This is a moving account of the books plundered in tens of millions by the Nazi’s – from the Jewish community, but also from Communists, émigré libraries, Freemasons and others. As the Nazi party gained power, not only people, but libraries and book collections were scattered. I am, and have always been, a lover of books. To take books and burn them, as the Nazi’s famously did; to blacklist books and authors, is to try to control the history, and thoughts, of a population. The Nazi party instinctively realised the power of books, but there was opposition to this theft of literary culture and attempts to smuggle out important works – to hide them, or even to destroy them before they were stolen.
Much of this book centres on the attempts to catalogue the books that have been found since the war, when it was gradually realised that many of the books in public libraries in Europe had been stolen from libraries, or individuals. Inscriptions, letters, bookplates and any identifying marks are extensively researched to try to return the books to the relatives of the original owners.
Along the way, and intertwined with information about the immense job of both cataloguing the huge numbers of books found and reuniting them with the original owners, or relatives of these owners, we read of the history of these books and of Jewish literature. Of Amsterdam, the centre for Jewish literature during the 1600’s, of the Freemason’s Lodge in the Hague, of Rome, Greece, Berlin, Prague, Paris and Lithuania. When you read that those in the Jewish ghetto of Vilinius borrowed books by the thousands; as a reader, you understand the need for words to transport you to another place (the most borrowed book was “War and Peace,” as a matter of interest).

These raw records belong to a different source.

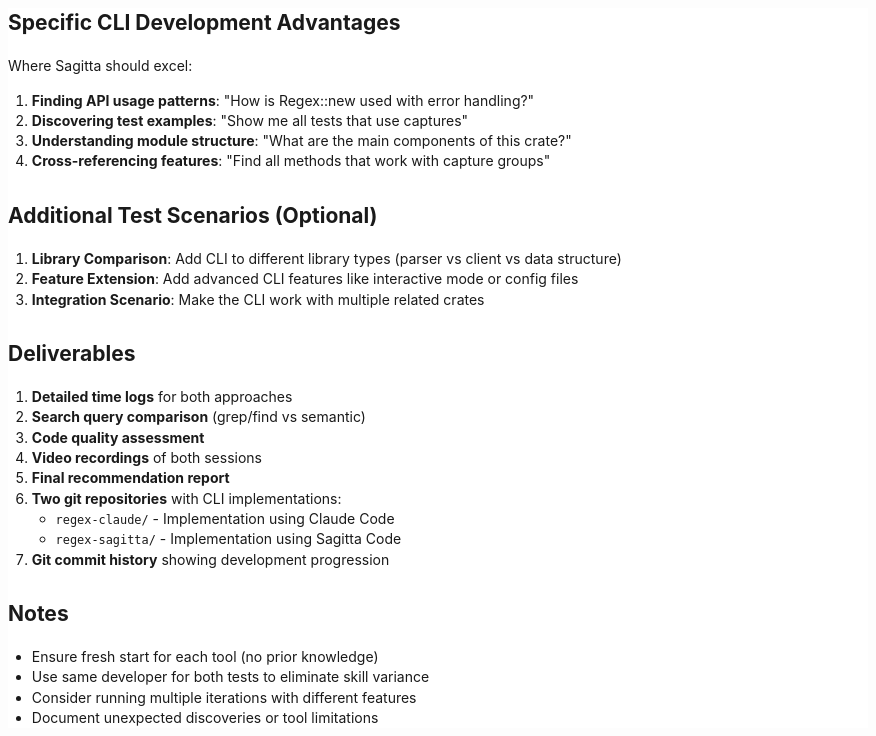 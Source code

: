 ## Specific CLI Development Advantages

Where Sagitta should excel:
1. **Finding API usage patterns**: "How is Regex::new used with error handling?"
2. **Discovering test examples**: "Show me all tests that use captures"
3. **Understanding module structure**: "What are the main components of this crate?"
4. **Cross-referencing features**: "Find all methods that work with capture groups"

## Additional Test Scenarios (Optional)

1. **Library Comparison**: Add CLI to different library types (parser vs client vs data structure)
2. **Feature Extension**: Add advanced CLI features like interactive mode or config files
3. **Integration Scenario**: Make the CLI work with multiple related crates

## Deliverables

1. **Detailed time logs** for both approaches
2. **Search query comparison** (grep/find vs semantic)
3. **Code quality assessment**
4. **Video recordings** of both sessions
5. **Final recommendation report**
6. **Two git repositories** with CLI implementations:
   - `regex-claude/` - Implementation using Claude Code
   - `regex-sagitta/` - Implementation using Sagitta Code
7. **Git commit history** showing development progression

## Notes

- Ensure fresh start for each tool (no prior knowledge)
- Use same developer for both tests to eliminate skill variance
- Consider running multiple iterations with different features
- Document unexpected discoveries or tool limitations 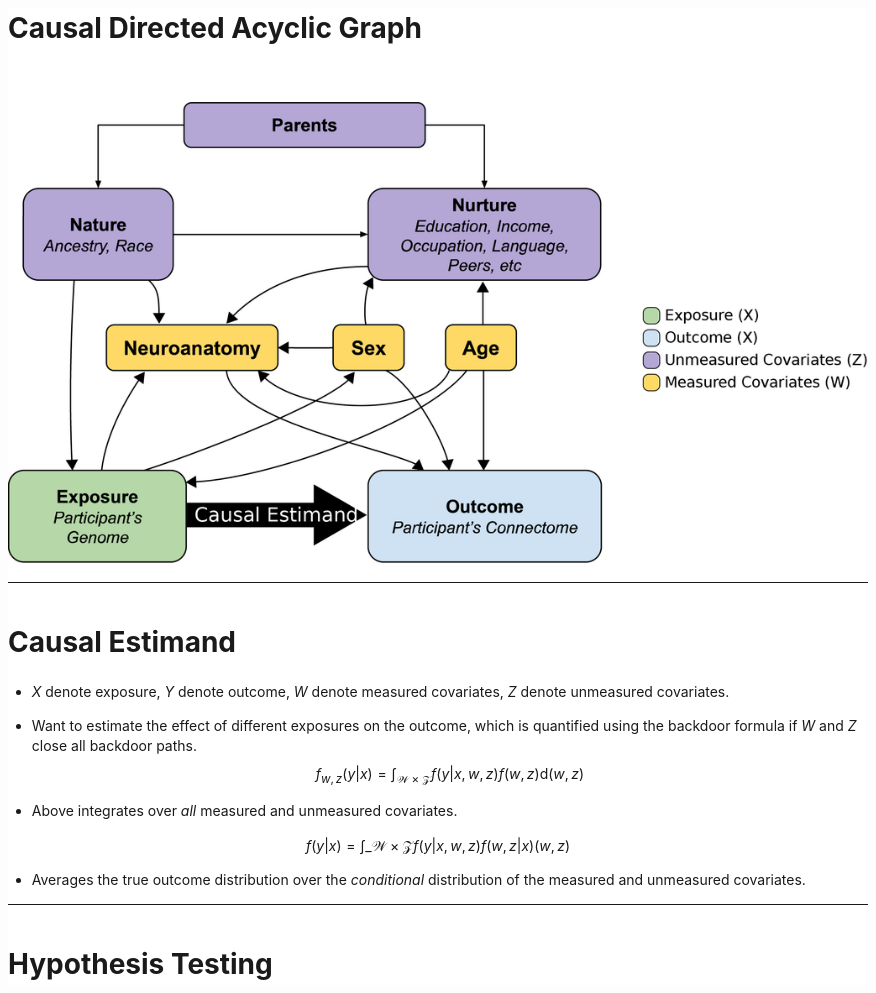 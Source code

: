 
# Causal Directed Acyclic Graph

<br>

![center w:800](../images/heritability/dag.png)

---

# Causal Estimand

- $X$ denote exposure, $Y$ denote outcome, $W$ denote measured covariates, $Z$ denote unmeasured covariates.
- Want to estimate the effect of different exposures on the outcome, which is quantified using the backdoor formula if $W$ and $Z$ close all backdoor paths.
  $$f_{w, z}(y|x) = \int_{\mathcal{W}\times\mathcal{Z}}f(y|x, w, z)f(w, z)\mathrm{d}(w, z) $$

- Above integrates over _all_ measured and unmeasured covariates.

$$ f(y | x) = \int\_{\mathcal W \times \mathcal Z}{f(y | x, w, z) f(w, z | x)}{(w, z)} $$

- Averages the true outcome distribution over the _conditional_ distribution of the measured and unmeasured covariates.

---

# Hypothesis Testing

During this work, the author personally returns a book to the granddaughter of the man it once belonged to. There is something so touching about this event and of the author’s knowledge that the small volume he carries from one country to another is so precious. The recipient lives in Cannock, outside Birmingham and, at times, even she is unsure about why this means so much to her – to have a book, written in a language she cannot read, which belonged to a man she did not know. However, I am sure that her grandfather would have liked to have had something so personal to him in the hands of his relative, and that this object (and a book is an object like no other) will help her feel close to him. This really is a wonderful read, exploring all of the lost books – and lost lives – that still haunt the present.